After this weekend Countdown's collectable DreamWorks Heroes cards are no more - though lots of parents will be dragged to supermarkets before it's too late.
The demand for the collectors' items were so high, some supermarkets ran out of the album the collected cards are stored in. But the marketing campaign comes to an end tomorrow.
AUT senior lecturer in marketing and retailing Helene Wilkinson said the interactive nature of the campaign was a large part of its success.
"This is an emotional attachment with a strong association for all members of the family. It's an engagement with the whole display, the app, the book, and in the supermarket space."
She said all these things provide continued interest after the cards had been bought.
Under the campaign shoppers gained one card for every $20 they spent.
It was Countdown's answer to New World's Little Shop of Dollars campaign last year which celebrated the chain's 50th birthday and allowed shoppers to collect tiny replica groceries.

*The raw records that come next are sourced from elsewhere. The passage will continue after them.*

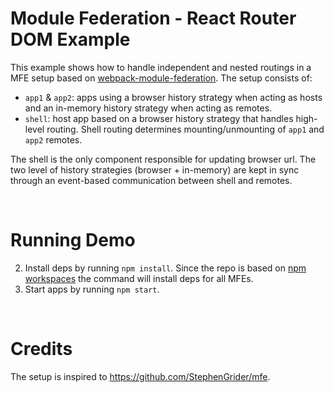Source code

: # Module Federation - React Router DOM Example

This example shows how to handle independent and nested routings in a MFE setup based on [webpack-module-federation](https://module-federation.io/). The setup consists of:

- `app1` & `app2`: apps using a browser history strategy when acting as hosts and an in-memory history strategy when acting as remotes.
- `shell`: host app based on a browser history strategy that handles high-level routing. Shell routing determines mounting/unmounting of `app1` and `app2` remotes.

The shell is the only component responsible for updating browser url. The two level of history strategies (browser + in-memory) are kept in sync through an event-based communication between shell and remotes.

<br>

# Running Demo

2. Install deps by running `npm install`. Since the repo is based on [npm workspaces](https://docs.npmjs.com/cli/v7/using-npm/workspaces) the command will install deps for all MFEs.
3. Start apps by running `npm start`.

<br>

# Credits

The setup is inspired to https://github.com/StephenGrider/mfe.
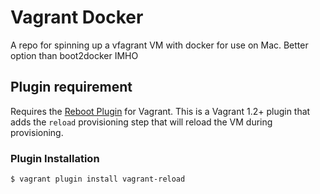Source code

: # Vagrant Docker

A repo for spinning up a vfagrant VM with docker for use on Mac.
Better option than boot2docker IMHO

## Plugin requirement

Requires the [Reboot Plugin](https://github.com/aidanns/vagrant-reload) for Vagrant.
This is a Vagrant 1.2+ plugin that adds the `reload` provisioning step that
will reload the VM during provisioning.

### Plugin Installation

    $ vagrant plugin install vagrant-reload
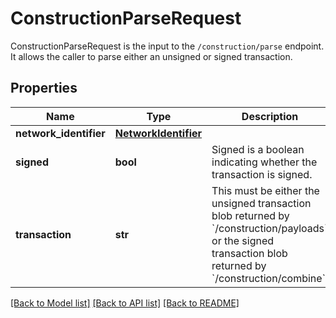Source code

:# ConstructionParseRequest

ConstructionParseRequest is the input to the `/construction/parse` endpoint. It allows the caller to parse either an unsigned or signed transaction.
## Properties
Name | Type | Description | Notes
------------ | ------------- | ------------- | -------------
**network_identifier** | [**NetworkIdentifier**](NetworkIdentifier.md) |  | 
**signed** | **bool** | Signed is a boolean indicating whether the transaction is signed. | 
**transaction** | **str** | This must be either the unsigned transaction blob returned by &#x60;/construction/payloads&#x60; or the signed transaction blob returned by &#x60;/construction/combine&#x60;. | 

[[Back to Model list]](../README.md#documentation-for-models) [[Back to API list]](../README.md#documentation-for-api-endpoints) [[Back to README]](../README.md)


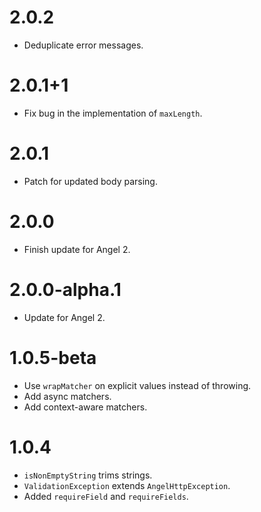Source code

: # 2.0.2
* Deduplicate error messages.

# 2.0.1+1
* Fix bug in the implementation of `maxLength`.

# 2.0.1
* Patch for updated body parsing.

# 2.0.0
* Finish update for Angel 2.

# 2.0.0-alpha.1
* Update for Angel 2.

# 1.0.5-beta
* Use `wrapMatcher` on explicit values instead of throwing.
* Add async matchers.
* Add context-aware matchers.

# 1.0.4
* `isNonEmptyString` trims strings.
* `ValidationException` extends `AngelHttpException`.
* Added `requireField` and `requireFields`.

President of the Principals Federation Phillip Harding said the promotions were "not a new thing, just an old thing in a new way".
"The critical thing is schools will either see them as a learning opportunity or tell kids to bring them at their own risk and even ban them," he said. "They're impossible to control."

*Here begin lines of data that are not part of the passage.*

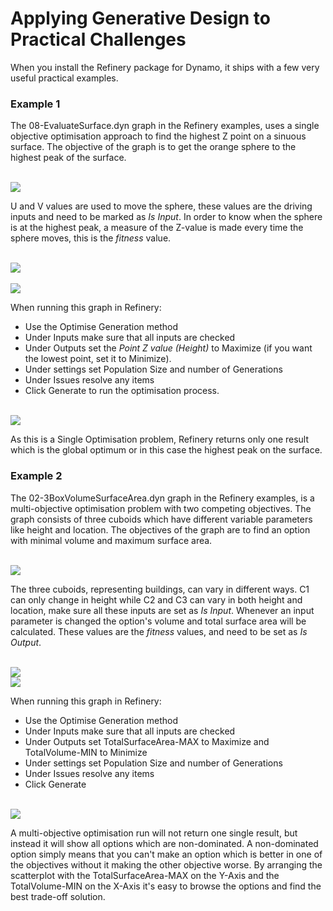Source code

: # Applying Generative Design to Practical Challenges

When you install the Refinery package for Dynamo, it ships with a few very useful practical examples.

### Example 1
The 08-EvaluateSurface.dyn graph in the Refinery examples, uses a single objective optimisation approach to find the highest Z point on a sinuous surface. The objective of the graph is to get the orange sphere to the highest peak of the surface.  

<br/>

<img src="images/02-05_ApplyingGenerativeDesign_Pics/SineWaveSurface.png">

<br/>

U and V values are used to move the sphere, these values are the driving inputs and need to be marked as *Is Input*. In order to know when the sphere is at the highest peak, a measure of the Z-value is made every time the sphere moves, this is the *fitness* value.

<br/>

<img src="images/02-05_ApplyingGenerativeDesign_Pics/Inputs_SineWave.png">

<br/>

<br/>

<img src="images/02-05_ApplyingGenerativeDesign_Pics/Outputs_SineWave.png">

<br/>

When running this graph in Refinery: 
* Use the Optimise Generation method 
* Under Inputs make sure that all inputs are checked 
* Under Outputs set the *Point Z value (Height)* to Maximize (if you want the lowest point, set it to Minimize).  
* Under settings set Population Size and number of Generations  
* Under Issues resolve any items 
* Click Generate to run the optimisation process.

<br/>

<img src="images/02-05_ApplyingGenerativeDesign_Pics/SineWave_Results.png">

<br/>

As this is a Single Optimisation problem, Refinery returns only one result which is the global optimum or in this case the highest peak on the surface.

### Example 2
The 02-3BoxVolumeSurfaceArea.dyn graph in the Refinery examples, is a multi-objective optimisation problem with two competing objectives. The graph consists of three cuboids which have different variable parameters like height and location. The objectives of the graph are to find an option with minimal volume and maximum surface area.

<br/>

<img src="images/02-05_ApplyingGenerativeDesign_Pics/3BoxesSurfaceVolume.png">

<br/>

The three cuboids, representing buildings, can vary in different ways. C1 can only change in height while C2 and C3 can vary in both height and location, make sure all these inputs are set as *Is Input*. Whenever an input parameter is changed the option's volume and total surface area will be calculated. These values are the *fitness* values, and need to be set as *Is Output*. 

<br/>

<img src="images/02-05_ApplyingGenerativeDesign_Pics/3BoxesSurfaceVolume_Inputs.png">

<br/>

<img src="images/02-05_ApplyingGenerativeDesign_Pics/3BoxesSurfaceVolume_Outputs.png">

<br/>

When running this graph in Refinery: 
* Use the Optimise Generation method 
* Under Inputs make sure that all inputs are checked 
* Under Outputs set TotalSurfaceArea-MAX to Maximize and TotalVolume-MIN to Minimize 
* Under settings set Population Size and number of Generations  
* Under Issues resolve any items 
* Click Generate

<br/>

<img src="images/02-05_ApplyingGenerativeDesign_Pics/3BoxesSurfaceVolume_Result.png">

<br/>

A multi-objective optimisation run will not return one single result, but instead it will show all options which are non-dominated. A non-dominated option simply means that you can't make an option which is better in one of the objectives without it making the other objective worse. By arranging the scatterplot with the TotalSurfaceArea-MAX on the Y-Axis and the TotalVolume-MIN on the X-Axis it's easy to browse the options and find the best trade-off solution.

Ethan Dharmai, 9, already has the full set of 42 cards and is happy to play the board game that accompanies them.
He said said it was common for students to bring the cards to St Dominic's school in Blockhouse Bay and swap them, until they were banned about three weeks ago.
To cater to the huge popularity, the supermarket introduced a "swapzone" on Facebook for people to exchange cards and held in-store swap meets in June which attracted "hordes" of children all trying to complete their sets.

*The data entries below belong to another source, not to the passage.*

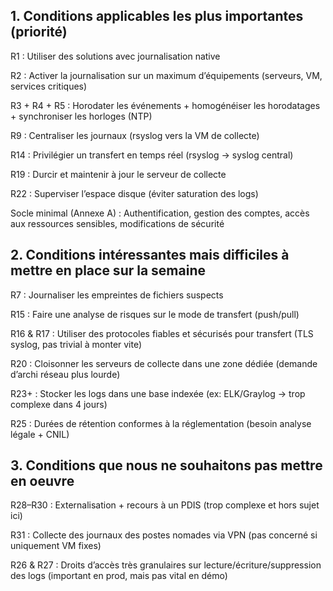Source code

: ## 1. Conditions applicables les plus importantes (priorité)


R1 : Utiliser des solutions avec journalisation native

R2 : Activer la journalisation sur un maximum d’équipements (serveurs, VM, services critiques)

R3 + R4 + R5 : Horodater les événements + homogénéiser les horodatages + synchroniser les horloges (NTP)

R9 : Centraliser les journaux (rsyslog vers la VM de collecte)

R14 : Privilégier un transfert en temps réel (rsyslog → syslog central)

R19 : Durcir et maintenir à jour le serveur de collecte

R22 : Superviser l’espace disque (éviter saturation des logs)

Socle minimal (Annexe A) : Authentification, gestion des comptes, accès aux ressources sensibles, modifications de sécurité


## 2. Conditions intéressantes mais difficiles à mettre en place sur la semaine



R7 : Journaliser les empreintes de fichiers suspects

R15 : Faire une analyse de risques sur le mode de transfert (push/pull)

R16 & R17 : Utiliser des protocoles fiables et sécurisés pour transfert (TLS syslog, pas trivial à monter vite)

R20 : Cloisonner les serveurs de collecte dans une zone dédiée (demande d’archi réseau plus lourde)

R23+ : Stocker les logs dans une base indexée (ex: ELK/Graylog → trop complexe dans 4 jours)

R25 : Durées de rétention conformes à la réglementation (besoin analyse légale + CNIL)


## 3. Conditions que nous ne souhaitons pas mettre en oeuvre



R28–R30 : Externalisation + recours à un PDIS (trop complexe et hors sujet ici)

R31 : Collecte des journaux des postes nomades via VPN (pas concerné si uniquement VM fixes)

R26 & R27 : Droits d’accès très granulaires sur lecture/écriture/suppression des logs (important en prod, mais pas vital en démo)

For beleaguered parents the worst may be over - but be warned, there could still be some swapping going on for some time yet.
Thousands of the cards have popped up on Trade Me over the past month and a spokesman said the listings had gone from just under 400 two weeks ago, to more than 2000 this week.
He said it was no surprise the collectable cards had found their way on to the site and Wilkinson agreed.
"They've nailed it with this one, they really have."
Countdown general manager of marketing Bridget Lamont said the campaign had a positive response in-store and on the supermarket's Facebook page since it began in May.
"Over the weekend we will be offering double cards for every $20 spent in store, for any last cards that people need for their collections," she said.